**Assignment**: Images are to be left out; everything else in the records gets copied exactly.

= = =

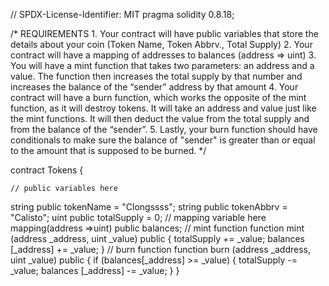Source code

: // SPDX-License-Identifier: MIT
pragma solidity 0.8.18;

/*
       REQUIREMENTS
    1. Your contract will have public variables that store the details about your coin (Token Name, Token Abbrv., Total Supply)
    2. Your contract will have a mapping of addresses to balances (address => uint)
    3. You will have a mint function that takes two parameters: an address and a value. 
       The function then increases the total supply by that number and increases the balance 
       of the “sender” address by that amount
    4. Your contract will have a burn function, which works the opposite of the mint function, as it will destroy tokens. 
       It will take an address and value just like the mint functions. It will then deduct the value from the total supply 
       and from the balance of the “sender”.
    5. Lastly, your burn function should have conditionals to make sure the balance of "sender" is greater than or equal 
       to the amount that is supposed to be burned.
*/

contract Tokens {

    // public variables here
string public tokenName = "Clongssss";
string public tokenAbbrv = "Calisto";
uint public totalSupply = 0;
    // mapping variable here
 mapping(address =>uint) public balances;
    // mint function
function mint (address _address, uint _value) public {
    totalSupply += _value;
    balances [_address] += _value;
}
    // burn function
function burn (address _address, uint _value) public {
    if (balances[_address] >= _value) {
    totalSupply -= _value;
    balances [_address] -= _value;
    }
}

= = =

**Result for this exercise**:
Source code

: // SPDX-License-Identifier: MIT
pragma solidity 0.8.18;

/*
       REQUIREMENTS
    1. Your contract will have public variables that store the details about your coin (Token Name, Token Abbrv., Total Supply)
    2. Your contract will have a mapping of addresses to balances (address => uint)
    3. You will have a mint function that takes two parameters: an address and a value. 
       The function then increases the total supply by that number and increases the balance 
       of the “sender” address by that amount
    4. Your contract will have a burn function, which works the opposite of the mint function, as it will destroy tokens. 
       It will take an address and value just like the mint functions. It will then deduct the value from the total supply 
       and from the balance of the “sender”.
    5. Lastly, your burn function should have conditionals to make sure the balance of "sender" is greater than or equal 
       to the amount that is supposed to be burned.
*/

contract Tokens {

    // public variables here
string public tokenName = "Clongssss";
string public tokenAbbrv = "Calisto";
uint public totalSupply = 0;
    // mapping variable here
 mapping(address =>uint) public balances;
    // mint function
function mint (address _address, uint _value) public {
    totalSupply += _value;
    balances [_address] += _value;
}
    // burn function
function burn (address _address, uint _value) public {
    if (balances[_address] >= _value) {
    totalSupply -= _value;
    balances [_address] -= _value;
    }
}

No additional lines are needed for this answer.